I recall reading about how the Corvette ALMS team, during the C6 era, switched wheel suppliers mainly for stiffness reasons. There are a few tests out there where wheels were track tested and the lighter ones weren't automatically fastest. There's one Japanese mag that took an Enkei GTC01 or something like that, lightened one set and ran one set stock, and the stock set was faster, as it was stiffer.

Here's a link to where someone posted that Enkei test in another forum.  Interesting read.  Looks like they took a ton of material out of the hub area, which would definitley see a lot of stress and maximize deflection.

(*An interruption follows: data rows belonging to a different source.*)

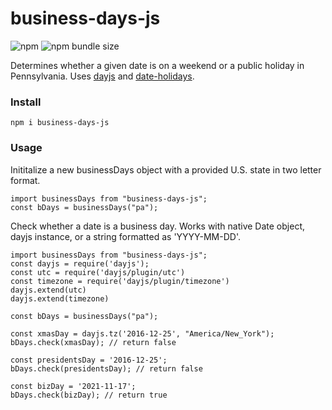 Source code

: # business-days-js

![npm](https://img.shields.io/npm/v/business-days-js)
![npm bundle size](https://img.shields.io/bundlephobia/min/business-days-js)

Determines whether a given date is on a weekend or a public holiday in Pennsylvania. Uses [dayjs](https://www.npmjs.com/package/dayjs) and [date-holidays](https://www.npmjs.com/package/date-holidays).

### Install

```
npm i business-days-js

```

### Usage

Inititalize a new businessDays object with a provided U.S. state in two letter format.

```
import businessDays from "business-days-js";
const bDays = businessDays("pa");

```

Check whether a date is a business day. Works with native Date object, dayjs instance, or a string formatted as 'YYYY-MM-DD'.

```
import businessDays from "business-days-js";
const dayjs = require('dayjs');
const utc = require('dayjs/plugin/utc')
const timezone = require('dayjs/plugin/timezone')
dayjs.extend(utc)
dayjs.extend(timezone)

const bDays = businessDays("pa");

const xmasDay = dayjs.tz('2016-12-25', "America/New_York");
bDays.check(xmasDay); // return false

const presidentsDay = '2016-12-25';
bDays.check(presidentsDay); // return false

const bizDay = '2021-11-17';
bDays.check(bizDay); // return true

```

The anti-slip paint bit was very interesting.  I've always assumed that tires stay pretty set unless you're cranking out stupendous levels of power.  I may have to put some indicating paint on my wheels to see what comes of it!

 

twowheeled
twowheeled New Reader
12/8/20 2:16 p.m.

On the street my much heavier tire and rim combo on the miata ruined ride quality over bumpy pavement. I suspect I need a lot more damping that the coilovers im using can't provide. And they are probably matched to the cars weight.

SVreX (Forum Supporter)
SVreX (Forum Supporter) MegaDork
12/8/20 2:26 p.m.

For all the vast interest in wheel weight, no one ever seems to look at tire weight. 
 

It's hard to find sometimes, but it is a much bigger variation than most people realize. 
 

And THAT'S rotational weight that is much further from the axle center. 

Granet
Granet New Reader
12/12/20 9:15 p.m.
SVreX (Forum Supporter) said:

For all the vast interest in wheel weight, no one ever seems to look at tire weight. 
 

It's hard to find sometimes, but it is a much bigger variation than most people realize. 
 

And THAT'S rotational weight that is much further from the axle center. 

True, Mazda worked with 'I forget brand' to supply lighter tires for the Miata. 

Great article. 

Snrub
Snrub Dork
12/13/20 9:26 a.m.
SVreX (Forum Supporter) said:

It's hard to find sometimes, but it is a much bigger variation than most people realize. 

Tire rack has that info for every tire they sell. I picked 245/40/18:

Competition class tires: Hosiers are 21-22lbs. Everything else 25-26lbs.

200tw: 25-28lbs.

I think the problem with picking tires based on weight is that a heavier tire may be faster than lighter one. There is info on which tire is faster. There is no performance, or even durability data on wheels, so the only thing people focus on is weight. In the Enkei test it's a .4sec difference on a road course with a non-viable wheel vs. a viable one. Is it maybe .1 between a decent wheel and a worst one?

ProDarwin
ProDarwin MegaDork
12/13/20 10:11 a.m.
BA5 said:

The anti-slip paint bit was very interesting.  I've always assumed that tires stay pretty set unless you're cranking out stupendous levels of power.  I may have to put some indicating paint on my wheels to see what comes of it!

 

Remember, your tires can only put down so much power, so it doesn't need to be that stupendous.  Also, almost all track cars can effectively put down stupendous amounts of power with their brakes.

 

RE: light tires, just like the wheel argument (maybe even moreso), stiffness is a factor.  200TW tires are typically heavier than other tires, but they also have stiffer sidewalls which helps performance.

Tom1200
Tom1200 Dork
12/13/20 2:15 p.m.

I've commented on various posts before about running the smallest wheel & tire you can get away with BUT I'm racing cars that only have 100whp.